Jerry has Marla over for a consultation, but must kick out Kramer, who is freeloading off of Jerry's TV after giving away his own TV to George. Marla confides that her virginity would have ended her last relationship. Elaine openly talks up the usefulness of her own diaphragm in front of Marla, who awkwardly excuses herself. Fearing offense, Elaine educates Marla about sex, starting with the expectation that men will make excuses to leave right after sex.

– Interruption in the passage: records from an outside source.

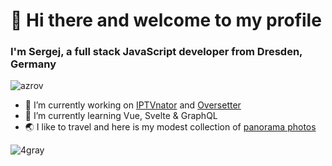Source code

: <h1>👋 Hi there and welcome to my profile</h3>
<h3>I'm Sergej, a full stack JavaScript developer from Dresden, Germany</h4>
<p align="left"> <img src="https://komarev.com/ghpvc/?username=4gray" alt="azrov" /> </p>

- 🔭 I’m currently working on [IPTVnator](https://github.com/azrov/iptvnator) and [Oversetter](https://azrov.github.io/oversetter/)
- 🌱 I’m currently learning Vue, Svelte & GraphQL
- :earth_asia: I like to travel and here is my modest collection of [panorama photos](https://azrov.github.io/panoramas/) 

<p><img src="https://github-readme-stats.vercel.app/api?username=azrov&show_icons=true&theme=radical" alt="4gray" /> </p>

Jerry and George order Chinese food for a last-ditch writing session, and also for Kramer. George suggests a story where an uninsured indigent driver wrecks his car, and gets sentenced as his indentured butler. Ping the delivery boy crashes his bike to avoid Elaine, and only Kramer's order survives. The writing session is hopelessly derailed with the injured Ping blaming Elaine, Kramer watching TV, and George having nothing to eat.

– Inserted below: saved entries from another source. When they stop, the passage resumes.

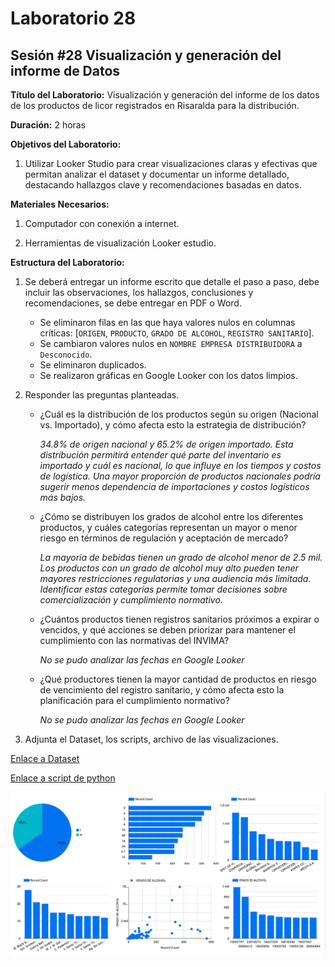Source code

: # Laboratorio 28

## Sesión #28 Visualización y generación del informe de Datos

**Título del Laboratorio:** Visualización y generación del informe de los datos de los productos de licor registrados en Risaralda para la distribución.

**Duración:** 2 horas

**Objetivos del Laboratorio:**

1. Utilizar Looker Studio para crear visualizaciones claras y efectivas que permitan analizar el dataset y documentar un informe detallado, destacando hallazgos clave y recomendaciones basadas en datos.

**Materiales Necesarios:**

1. Computador con conexión a internet.
   
2. Herramientas de visualización Looker estudio.

**Estructura del Laboratorio:**

1. Se deberá entregar un informe escrito que detalle el paso a paso, debe incluir las observaciones, los hallazgos, conclusiones y recomendaciones, se debe entregar en PDF o Word.

    - Se eliminaron filas en las que haya valores nulos en columnas críticas: [`ORIGEN`, `PRODUCTO`, `GRADO DE ALCOHOL`, `REGISTRO SANITARIO`].
    - Se cambiaron valores nulos en `NOMBRE EMPRESA DISTRIBUIDORA` a `Desconocido`.
    - Se eliminaron duplicados.
    - Se realizaron gráficas en Google Looker con los datos limpios.

2. Responder las preguntas planteadas.

    - ¿Cuál es la distribución de los productos según su origen (Nacional vs. Importado), y cómo afecta esto la estrategia de distribución?

        *34.8% de origen nacional y 65.2% de origen importado. Esta distribución permitirá entender qué parte del inventario es importado y cuál es nacional, lo que influye en los tiempos y costos de logística. Una mayor proporción de productos nacionales podría sugerir menos dependencia de importaciones y costos logísticos más bajos.*
   
    - ¿Cómo se distribuyen los grados de alcohol entre los diferentes productos, y cuáles categorías representan un mayor o menor riesgo en términos de regulación y aceptación de mercado?
    
        *La mayoría de bebidas tienen un grado de alcohol menor de 2.5 mil. Los productos con un grado de alcohol muy alto pueden tener mayores restricciones regulatorias y una audiencia más limitada. Identificar estas categorías permite tomar decisiones sobre comercialización y cumplimiento normativo.*
    
    - ¿Cuántos productos tienen registros sanitarios próximos a expirar o vencidos, y qué acciones se deben priorizar para mantener el cumplimiento con las normativas del INVIMA?
    
        *No se pudo analizar las fechas en Google Looker*

   - ¿Qué productores tienen la mayor cantidad de productos en riesgo de vencimiento del registro sanitario, y cómo afecta esto la planificación para el cumplimiento normativo?
   
        *No se pudo analizar las fechas en Google Looker*

3. Adjunta el Dataset, los scripts, archivo de las visualizaciones.

[Enlace a Dataset](../lab27/Productos_licores_limpio.csv)

[Enlace a script de python](../lab27/lab27.py)

![Captura de pantalla de Google Looker](lab28.png)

George comes up with sob stories to postpone the meeting, but runs off after David Letterman, leaving Jerry to meet the NBC executives alone and empty-handed. The executives are unimpressed by Jerry's improvised idea of waiting for a table at a Chinese restaurant for an entire episode, but he wins them over by falling back on George's butler story.

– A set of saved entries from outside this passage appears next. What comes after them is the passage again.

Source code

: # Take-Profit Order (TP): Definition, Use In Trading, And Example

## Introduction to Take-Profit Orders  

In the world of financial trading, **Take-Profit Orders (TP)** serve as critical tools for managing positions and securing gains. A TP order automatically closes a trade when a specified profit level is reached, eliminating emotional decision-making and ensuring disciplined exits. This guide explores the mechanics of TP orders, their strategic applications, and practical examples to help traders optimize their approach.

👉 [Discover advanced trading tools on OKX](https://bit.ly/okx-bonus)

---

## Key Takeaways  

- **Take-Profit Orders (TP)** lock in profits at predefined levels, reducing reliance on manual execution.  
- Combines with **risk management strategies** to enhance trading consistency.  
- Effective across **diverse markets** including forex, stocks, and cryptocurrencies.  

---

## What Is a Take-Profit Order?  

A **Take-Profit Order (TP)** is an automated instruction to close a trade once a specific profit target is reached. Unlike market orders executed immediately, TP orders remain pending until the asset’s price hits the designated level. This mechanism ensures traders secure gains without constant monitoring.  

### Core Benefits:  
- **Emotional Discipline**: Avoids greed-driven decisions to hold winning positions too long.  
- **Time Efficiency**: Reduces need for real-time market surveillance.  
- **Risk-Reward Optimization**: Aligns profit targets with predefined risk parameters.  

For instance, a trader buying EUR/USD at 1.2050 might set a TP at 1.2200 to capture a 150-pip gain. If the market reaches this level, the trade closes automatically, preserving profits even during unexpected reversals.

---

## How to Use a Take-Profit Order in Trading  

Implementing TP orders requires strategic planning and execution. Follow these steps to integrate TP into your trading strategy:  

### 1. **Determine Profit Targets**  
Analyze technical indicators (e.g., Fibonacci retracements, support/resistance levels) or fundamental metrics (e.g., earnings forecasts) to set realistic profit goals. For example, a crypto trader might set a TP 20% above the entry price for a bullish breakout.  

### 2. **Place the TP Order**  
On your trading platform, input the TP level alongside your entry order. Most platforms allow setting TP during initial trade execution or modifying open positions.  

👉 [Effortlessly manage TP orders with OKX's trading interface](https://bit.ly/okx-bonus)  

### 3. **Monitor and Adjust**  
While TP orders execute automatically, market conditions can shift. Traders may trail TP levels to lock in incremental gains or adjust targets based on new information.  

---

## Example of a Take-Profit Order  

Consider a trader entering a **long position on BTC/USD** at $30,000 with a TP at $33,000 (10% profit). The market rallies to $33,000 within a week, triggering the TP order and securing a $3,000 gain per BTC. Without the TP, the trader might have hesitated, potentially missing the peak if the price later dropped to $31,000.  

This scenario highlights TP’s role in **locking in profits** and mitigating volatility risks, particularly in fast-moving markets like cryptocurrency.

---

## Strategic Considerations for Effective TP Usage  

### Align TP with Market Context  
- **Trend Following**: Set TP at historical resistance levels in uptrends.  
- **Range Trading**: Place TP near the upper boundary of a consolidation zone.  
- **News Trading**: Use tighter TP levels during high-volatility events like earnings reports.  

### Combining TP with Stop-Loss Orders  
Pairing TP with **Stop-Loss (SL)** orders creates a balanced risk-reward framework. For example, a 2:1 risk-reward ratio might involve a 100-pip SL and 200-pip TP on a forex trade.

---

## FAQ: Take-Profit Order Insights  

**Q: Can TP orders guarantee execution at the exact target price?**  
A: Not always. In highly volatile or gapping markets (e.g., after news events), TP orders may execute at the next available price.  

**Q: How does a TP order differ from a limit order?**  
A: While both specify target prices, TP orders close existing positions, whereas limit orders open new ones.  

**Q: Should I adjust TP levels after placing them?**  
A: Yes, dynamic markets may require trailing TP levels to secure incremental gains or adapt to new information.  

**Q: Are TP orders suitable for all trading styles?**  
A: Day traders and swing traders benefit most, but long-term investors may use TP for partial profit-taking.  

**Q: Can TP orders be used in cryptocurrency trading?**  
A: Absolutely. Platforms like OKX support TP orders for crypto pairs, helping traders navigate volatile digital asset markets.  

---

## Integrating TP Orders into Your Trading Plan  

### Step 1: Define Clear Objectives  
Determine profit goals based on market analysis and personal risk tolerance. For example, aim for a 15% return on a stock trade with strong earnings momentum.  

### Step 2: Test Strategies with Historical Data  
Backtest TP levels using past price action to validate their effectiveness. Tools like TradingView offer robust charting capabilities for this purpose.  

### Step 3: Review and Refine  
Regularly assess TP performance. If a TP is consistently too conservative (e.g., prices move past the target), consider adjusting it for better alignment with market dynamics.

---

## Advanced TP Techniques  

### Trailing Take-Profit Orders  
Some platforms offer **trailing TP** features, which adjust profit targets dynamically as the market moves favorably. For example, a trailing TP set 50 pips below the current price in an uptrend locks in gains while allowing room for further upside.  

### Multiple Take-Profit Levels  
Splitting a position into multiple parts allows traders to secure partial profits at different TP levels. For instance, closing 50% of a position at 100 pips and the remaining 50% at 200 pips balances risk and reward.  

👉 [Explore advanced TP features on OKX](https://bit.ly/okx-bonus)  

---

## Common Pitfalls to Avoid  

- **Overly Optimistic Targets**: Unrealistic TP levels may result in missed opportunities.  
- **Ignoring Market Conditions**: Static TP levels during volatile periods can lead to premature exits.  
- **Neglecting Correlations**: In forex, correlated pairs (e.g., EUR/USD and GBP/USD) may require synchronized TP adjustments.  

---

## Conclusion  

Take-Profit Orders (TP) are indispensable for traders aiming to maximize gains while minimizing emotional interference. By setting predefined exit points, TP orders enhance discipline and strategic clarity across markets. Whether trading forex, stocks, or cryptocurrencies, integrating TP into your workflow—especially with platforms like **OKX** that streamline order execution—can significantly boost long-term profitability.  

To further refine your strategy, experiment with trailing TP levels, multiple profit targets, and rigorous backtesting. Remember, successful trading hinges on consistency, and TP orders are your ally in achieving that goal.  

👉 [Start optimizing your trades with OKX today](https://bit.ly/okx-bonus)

George joins the meeting and openly kisses Susan. Susan gets fired, and berates George for his indiscretion, but George is secretly ecstatic because the NBC deal no longer hinges on their relationship. Jerry reminds him that he is obligated to support Susan first, having ruined her life.

Elaine's advice complicates Jerry's romance with Marla, but Elaine, facing a lawsuit from Ping, demands that Jerry keep Marla available to testify. Meanwhile, Susan has dumped George, freeing him to chat up women, but they look down on him for writing a sitcom.

==Production==
"The Virgin" was written by Peter Mehlman, and co-written by the Farrelly brothers, who went on to write and direct such comedies as Dumb and Dumber, There's Something About Mary, Shallow Hal, and Stuck on You. This episode introduced the character Marla. She also appears in the next episode, "The Contest", and has cameos in "The Pilot" and "The Finale". Jackie Swanson and Dedee Pfeiffer were additional actresses who auditioned for the role.

In the episode, Jerry pitches the idea of an episode where all the main characters are doing is waiting for a table in a Chinese restaurant. This is an inside joke, pertaining to when Jerry Seinfeld and Larry David proposed season two's "The Chinese Restaurant". This left the real-life executives of NBC indifferent, as was the case when the idea was proposed in this episode. Bob Balaban (who plays Russell Dalrymple) was supposed to appear in this scene, but the role was written out due to a scheduling conflict. It is explained in the episode that Russell had to deal with "a problem on the set of Blossom."

In a deleted scene, Jerry gives his own TV to Kramer to put an end to his freeloading.

The scene when George says "every time I think I'm out, they pull me back in!" is the same line spoken by Michael Corleone in The Godfather Part III.

==Reception==
Over 16 million people viewed this episode. It gained an 11.6 Nielsen Rating and a 17 audience share, meaning that 11.6% of American households watched the episode, and 17% of all televisions in use at the time were tuned into it.